43. Conciliation Officer

(1) The appropriate Government may, by notification, appoint such number of persons, as it
thinks fit to be conciliation officers, charged with the duty of mediating in and promoting the
settlement of industrial disputes.

(2) A conciliation officer may be appointed for a specified area or for specified industries in a
specified area or for one or more specified industries and either permanently or for a limited
period.

53. Conciliation and adjudication of dispute.

(1) Where any industrial dispute exists or is apprehended or a notice under section 62 has been
given, the conciliation officer shall, hold conciliation proceedings in such manner as may be
prescribed:

Provided that the conciliation officer shall not hold any such proceedings relating to the
industrial dispute after two years from the date on which such industrial dispute arose.

(2) The conciliation officer shall, for the purpose of bringing about a settlement of the dispute,
without delay, investigate the dispute and all matters affecting the merits and right settlement
thereof and may do all such things as he thinks fit for the purpose of inducing the parties to
come to a fair and amicable settlement of the dispute.

(3) If a settlement of the dispute or of any of the matters in dispute is arrived at in the course
of the conciliation proceedings, the conciliation officer shall send a report thereof to the
appropriate Government or an officer authorised in this behalf by the appropriate Government
together with a memorandum of the settlement signed by the parties to the dispute.

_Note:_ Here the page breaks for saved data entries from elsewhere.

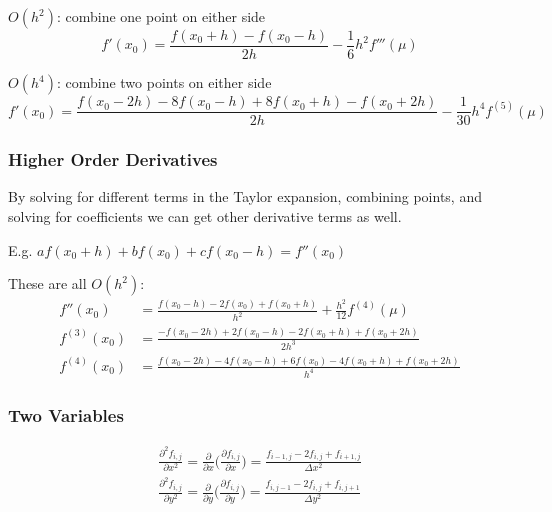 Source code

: \documentclass[12pt]{article}
\begin{document}
\underline{$O(h^2)$}: combine one point on either side
\[f'(x_0) = \frac{f(x_0 + h) - f(x_0 - h)}{2h} - \frac{1}{6}h^2 f'''(\mu)\]

\underline{$O(h^4)$}: combine two points on either side
\[f'(x_0) = \frac{f(x_0 - 2h) - 8f(x_0 - h) + 8f(x_0 + h) - f(x_0 + 2h)}{2h} - \frac{1}{30}h^4 f^{(5)}(\mu)\]

\subsubsection*{Higher Order Derivatives}
By solving for different terms in the Taylor expansion, combining points, and solving for coefficients we can get other derivative terms as well. 

E.g. $a f(x_0 + h) + b f(x_0) + c f(x_0 - h) = f''(x_0)$

These are all $O(h^2)$:
\begin{align*}
f''(x_0) &= \frac{f(x_0 - h) - 2f(x_0) + f(x_0 + h)}{h^2} + \frac{h^2}{12}f^{(4)}(\mu) \\
%
f^{(3)}(x_0) &= \frac{-f(x_0 - 2h) + 2f(x_0 - h) - 2f(x_0 + h) + f(x_0 + 2h)}{2h^3}\\
%
f^{(4)}(x_0) &= \frac{f(x_0 - 2h) - 4f(x_0 - h) +6f(x_0) - 4f(x_0 + h) + f(x_0 + 2h)}{h^4}
\end{align*}

\subsubsection*{Two Variables}
\begin{align*}
\frac{\partial^2 f_{i,j}}{\partial x^2} = \frac{\partial}{\partial x}\bigl(\frac{\partial f_{i,j}}{\partial x}\bigr) =
\frac{f_{i-1,j} - 2f_{i,j} + f_{i+1,j}}{\Delta x^2} \\
%
\frac{\partial^2 f_{i,j}}{\partial y^2} = \frac{\partial}{\partial y}\bigl(\frac{\partial f_{i,j}}{\partial y}\bigr) =
\frac{f_{i,j-1} - 2f_{i,j} + f_{i,j+1}}{\Delta y^2}
\end{align*}
\begin{center}
\end{center}
\end{document}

(4) If no such settlement is arrived at, the conciliation officer shall, as soon as practicable, after
the close of the investigation, send to the concerned parties and to the appropriate Government
a full report, in the electronic or other form as may be prescribed, setting forth the steps taken
by him for ascertaining the facts and circumstances relating to the dispute and for bringing
about a settlement thereof, together with a full statement of such facts and circumstances, and
the reasons on account of which, in his opinion, a settlement could not be arrived at.
(5) Notwithstanding anything contained in sub-section (4), the conciliation officer shall send
the report to the concerned parties and the appropriate Government within forty-five days of
the commencement of the conciliation proceedings or within such shorter period as may be
fixed by the appropriate Government:

Provided that where a conciliation officer receives notice under section 62, he shall send the
report to the concerned parties and to the appropriate Government within fourteen days of the
commencement of the conciliation proceedings:

Provided further that subject to the approval of the conciliation officer, the time may be
extended by such period as may be agreed upon in writing by the concerned parties to the
dispute.

(6) Any concerned party may make application in the prescribed form to the Tribunal in the
matters not settled by the conciliation officer under this section within ninety days from the
date on which the report under sub-section (4) is received to the concerned party and the
Tribunal shall decide such application in the prescribed manner.